**Goal of the exercise**. Each line of the data should be given again exactly.

Stored items from a collection
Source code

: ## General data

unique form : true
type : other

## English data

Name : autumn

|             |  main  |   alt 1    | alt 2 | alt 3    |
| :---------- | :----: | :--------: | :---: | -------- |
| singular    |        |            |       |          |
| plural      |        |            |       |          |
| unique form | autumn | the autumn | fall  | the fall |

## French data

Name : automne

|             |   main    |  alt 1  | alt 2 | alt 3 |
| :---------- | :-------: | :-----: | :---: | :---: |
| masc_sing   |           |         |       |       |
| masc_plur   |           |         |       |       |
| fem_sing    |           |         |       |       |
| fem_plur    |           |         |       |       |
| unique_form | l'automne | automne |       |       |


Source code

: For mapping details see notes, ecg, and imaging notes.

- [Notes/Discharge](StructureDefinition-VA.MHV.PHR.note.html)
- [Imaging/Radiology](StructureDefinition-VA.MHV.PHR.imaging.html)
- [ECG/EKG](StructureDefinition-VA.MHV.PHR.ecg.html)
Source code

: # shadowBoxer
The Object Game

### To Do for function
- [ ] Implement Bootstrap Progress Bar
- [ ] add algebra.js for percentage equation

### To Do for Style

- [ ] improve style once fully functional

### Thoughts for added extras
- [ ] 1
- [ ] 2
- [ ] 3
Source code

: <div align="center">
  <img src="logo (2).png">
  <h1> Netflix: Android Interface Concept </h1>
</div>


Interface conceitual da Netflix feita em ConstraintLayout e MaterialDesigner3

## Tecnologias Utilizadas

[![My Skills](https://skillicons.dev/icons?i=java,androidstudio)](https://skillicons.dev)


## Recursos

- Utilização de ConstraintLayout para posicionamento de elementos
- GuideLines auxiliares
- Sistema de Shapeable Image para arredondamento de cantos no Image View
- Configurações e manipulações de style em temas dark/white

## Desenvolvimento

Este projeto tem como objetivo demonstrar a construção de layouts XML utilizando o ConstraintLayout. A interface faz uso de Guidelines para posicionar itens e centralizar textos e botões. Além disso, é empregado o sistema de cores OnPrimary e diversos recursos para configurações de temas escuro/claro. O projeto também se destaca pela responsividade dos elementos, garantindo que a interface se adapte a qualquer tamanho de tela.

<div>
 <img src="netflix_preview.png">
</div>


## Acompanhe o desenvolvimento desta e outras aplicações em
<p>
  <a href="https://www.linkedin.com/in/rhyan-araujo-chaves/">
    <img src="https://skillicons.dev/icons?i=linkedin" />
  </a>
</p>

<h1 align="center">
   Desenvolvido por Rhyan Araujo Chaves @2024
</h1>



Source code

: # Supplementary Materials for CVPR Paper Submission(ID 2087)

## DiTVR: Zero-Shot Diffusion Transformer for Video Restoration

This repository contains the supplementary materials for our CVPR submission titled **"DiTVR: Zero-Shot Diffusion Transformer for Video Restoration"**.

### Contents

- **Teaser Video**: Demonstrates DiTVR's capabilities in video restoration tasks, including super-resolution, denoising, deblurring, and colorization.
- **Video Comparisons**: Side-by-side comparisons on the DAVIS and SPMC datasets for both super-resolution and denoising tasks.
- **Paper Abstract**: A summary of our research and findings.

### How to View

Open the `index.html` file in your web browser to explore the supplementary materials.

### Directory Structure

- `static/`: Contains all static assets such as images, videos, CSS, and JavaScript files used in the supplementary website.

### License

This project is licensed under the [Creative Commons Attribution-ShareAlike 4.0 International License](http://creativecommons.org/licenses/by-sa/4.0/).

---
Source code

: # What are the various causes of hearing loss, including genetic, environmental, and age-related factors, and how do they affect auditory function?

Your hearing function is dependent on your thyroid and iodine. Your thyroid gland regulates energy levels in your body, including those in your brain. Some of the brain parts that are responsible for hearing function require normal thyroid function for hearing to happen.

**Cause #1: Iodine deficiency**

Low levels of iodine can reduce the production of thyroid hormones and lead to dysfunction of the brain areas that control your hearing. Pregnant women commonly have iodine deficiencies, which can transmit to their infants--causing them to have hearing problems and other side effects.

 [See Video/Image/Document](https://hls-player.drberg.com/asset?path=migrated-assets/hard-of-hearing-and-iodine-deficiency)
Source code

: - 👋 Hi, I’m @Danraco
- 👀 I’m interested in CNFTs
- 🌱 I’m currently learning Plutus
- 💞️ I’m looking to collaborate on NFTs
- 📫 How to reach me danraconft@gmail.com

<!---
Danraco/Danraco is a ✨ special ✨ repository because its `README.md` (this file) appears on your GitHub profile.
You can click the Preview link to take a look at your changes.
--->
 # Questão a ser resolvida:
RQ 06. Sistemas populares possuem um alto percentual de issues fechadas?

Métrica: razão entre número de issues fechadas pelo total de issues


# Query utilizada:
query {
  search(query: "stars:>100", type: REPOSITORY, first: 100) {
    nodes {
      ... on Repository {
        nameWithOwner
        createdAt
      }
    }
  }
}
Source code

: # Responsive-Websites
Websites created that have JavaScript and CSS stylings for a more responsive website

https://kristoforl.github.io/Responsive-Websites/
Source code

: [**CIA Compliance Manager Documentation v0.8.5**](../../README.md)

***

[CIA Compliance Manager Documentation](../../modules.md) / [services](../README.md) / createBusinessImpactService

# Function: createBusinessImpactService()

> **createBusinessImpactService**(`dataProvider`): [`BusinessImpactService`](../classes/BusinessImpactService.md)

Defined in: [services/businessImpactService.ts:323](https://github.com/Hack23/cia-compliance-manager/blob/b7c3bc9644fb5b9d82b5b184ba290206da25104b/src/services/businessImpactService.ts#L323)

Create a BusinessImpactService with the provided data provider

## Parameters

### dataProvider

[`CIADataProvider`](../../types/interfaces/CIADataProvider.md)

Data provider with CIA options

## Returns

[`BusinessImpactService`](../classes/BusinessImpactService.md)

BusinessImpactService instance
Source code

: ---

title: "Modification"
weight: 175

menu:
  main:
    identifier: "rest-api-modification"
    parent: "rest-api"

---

**Answer section**.
Source code

: ## General data

unique form : true
type : other

## English data

Name : autumn

|             |  main  |   alt 1    | alt 2 | alt 3    |
| :---------- | :----: | :--------: | :---: | -------- |
| singular    |        |            |       |          |
| plural      |        |            |       |          |
| unique form | autumn | the autumn | fall  | the fall |

## French data

Name : automne

|             |   main    |  alt 1  | alt 2 | alt 3 |
| :---------- | :-------: | :-----: | :---: | :---: |
| masc_sing   |           |         |       |       |
| masc_plur   |           |         |       |       |
| fem_sing    |           |         |       |       |
| fem_plur    |           |         |       |       |
| unique_form | l'automne | automne |       |       |


Source code

: For mapping details see notes, ecg, and imaging notes.

- [Notes/Discharge](StructureDefinition-VA.MHV.PHR.note.html)
- [Imaging/Radiology](StructureDefinition-VA.MHV.PHR.imaging.html)
- [ECG/EKG](StructureDefinition-VA.MHV.PHR.ecg.html)
Source code

: # shadowBoxer
The Object Game

### To Do for function
- [ ] Implement Bootstrap Progress Bar
- [ ] add algebra.js for percentage equation

### To Do for Style

- [ ] improve style once fully functional

### Thoughts for added extras
- [ ] 1
- [ ] 2
- [ ] 3
Source code

: <div align="center">
  <img src="logo (2).png">
  <h1> Netflix: Android Interface Concept </h1>
</div>


Interface conceitual da Netflix feita em ConstraintLayout e MaterialDesigner3

## Tecnologias Utilizadas

[![My Skills](https://skillicons.dev/icons?i=java,androidstudio)](https://skillicons.dev)


## Recursos

- Utilização de ConstraintLayout para posicionamento de elementos
- GuideLines auxiliares
- Sistema de Shapeable Image para arredondamento de cantos no Image View
- Configurações e manipulações de style em temas dark/white

## Desenvolvimento

Este projeto tem como objetivo demonstrar a construção de layouts XML utilizando o ConstraintLayout. A interface faz uso de Guidelines para posicionar itens e centralizar textos e botões. Além disso, é empregado o sistema de cores OnPrimary e diversos recursos para configurações de temas escuro/claro. O projeto também se destaca pela responsividade dos elementos, garantindo que a interface se adapte a qualquer tamanho de tela.

<div>
 <img src="netflix_preview.png">
</div>


## Acompanhe o desenvolvimento desta e outras aplicações em
<p>
  <a href="https://www.linkedin.com/in/rhyan-araujo-chaves/">
    <img src="https://skillicons.dev/icons?i=linkedin" />
  </a>
</p>

<h1 align="center">
   Desenvolvido por Rhyan Araujo Chaves @2024
</h1>



Source code

: # Supplementary Materials for CVPR Paper Submission(ID 2087)

## DiTVR: Zero-Shot Diffusion Transformer for Video Restoration

This repository contains the supplementary materials for our CVPR submission titled **"DiTVR: Zero-Shot Diffusion Transformer for Video Restoration"**.

### Contents

- **Teaser Video**: Demonstrates DiTVR's capabilities in video restoration tasks, including super-resolution, denoising, deblurring, and colorization.
- **Video Comparisons**: Side-by-side comparisons on the DAVIS and SPMC datasets for both super-resolution and denoising tasks.
- **Paper Abstract**: A summary of our research and findings.

### How to View

Open the `index.html` file in your web browser to explore the supplementary materials.

### Directory Structure

- `static/`: Contains all static assets such as images, videos, CSS, and JavaScript files used in the supplementary website.

### License

This project is licensed under the [Creative Commons Attribution-ShareAlike 4.0 International License](http://creativecommons.org/licenses/by-sa/4.0/).

---
Source code

: # What are the various causes of hearing loss, including genetic, environmental, and age-related factors, and how do they affect auditory function?

Your hearing function is dependent on your thyroid and iodine. Your thyroid gland regulates energy levels in your body, including those in your brain. Some of the brain parts that are responsible for hearing function require normal thyroid function for hearing to happen.

**Cause #1: Iodine deficiency**

Low levels of iodine can reduce the production of thyroid hormones and lead to dysfunction of the brain areas that control your hearing. Pregnant women commonly have iodine deficiencies, which can transmit to their infants--causing them to have hearing problems and other side effects.

 [See Video/Image/Document](https://hls-player.drberg.com/asset?path=migrated-assets/hard-of-hearing-and-iodine-deficiency)
Source code

: - 👋 Hi, I’m @Danraco
- 👀 I’m interested in CNFTs
- 🌱 I’m currently learning Plutus
- 💞️ I’m looking to collaborate on NFTs
- 📫 How to reach me danraconft@gmail.com

<!---
Danraco/Danraco is a ✨ special ✨ repository because its `README.md` (this file) appears on your GitHub profile.
You can click the Preview link to take a look at your changes.
--->
 # Questão a ser resolvida:
RQ 06. Sistemas populares possuem um alto percentual de issues fechadas?

Métrica: razão entre número de issues fechadas pelo total de issues


# Query utilizada:
query {
  search(query: "stars:>100", type: REPOSITORY, first: 100) {
    nodes {
      ... on Repository {
        nameWithOwner
        createdAt
      }
    }
  }
}
Source code

: # Responsive-Websites
Websites created that have JavaScript and CSS stylings for a more responsive website

https://kristoforl.github.io/Responsive-Websites/
Source code

: [**CIA Compliance Manager Documentation v0.8.5**](../../README.md)

***

[CIA Compliance Manager Documentation](../../modules.md) / [services](../README.md) / createBusinessImpactService

# Function: createBusinessImpactService()

> **createBusinessImpactService**(`dataProvider`): [`BusinessImpactService`](../classes/BusinessImpactService.md)

Defined in: [services/businessImpactService.ts:323](https://github.com/Hack23/cia-compliance-manager/blob/b7c3bc9644fb5b9d82b5b184ba290206da25104b/src/services/businessImpactService.ts#L323)

Create a BusinessImpactService with the provided data provider

## Parameters

### dataProvider

[`CIADataProvider`](../../types/interfaces/CIADataProvider.md)

Data provider with CIA options

## Returns

[`BusinessImpactService`](../classes/BusinessImpactService.md)

BusinessImpactService instance
Source code

: ---

title: "Modification"
weight: 175

menu:
  main:
    identifier: "rest-api-modification"
    parent: "rest-api"

---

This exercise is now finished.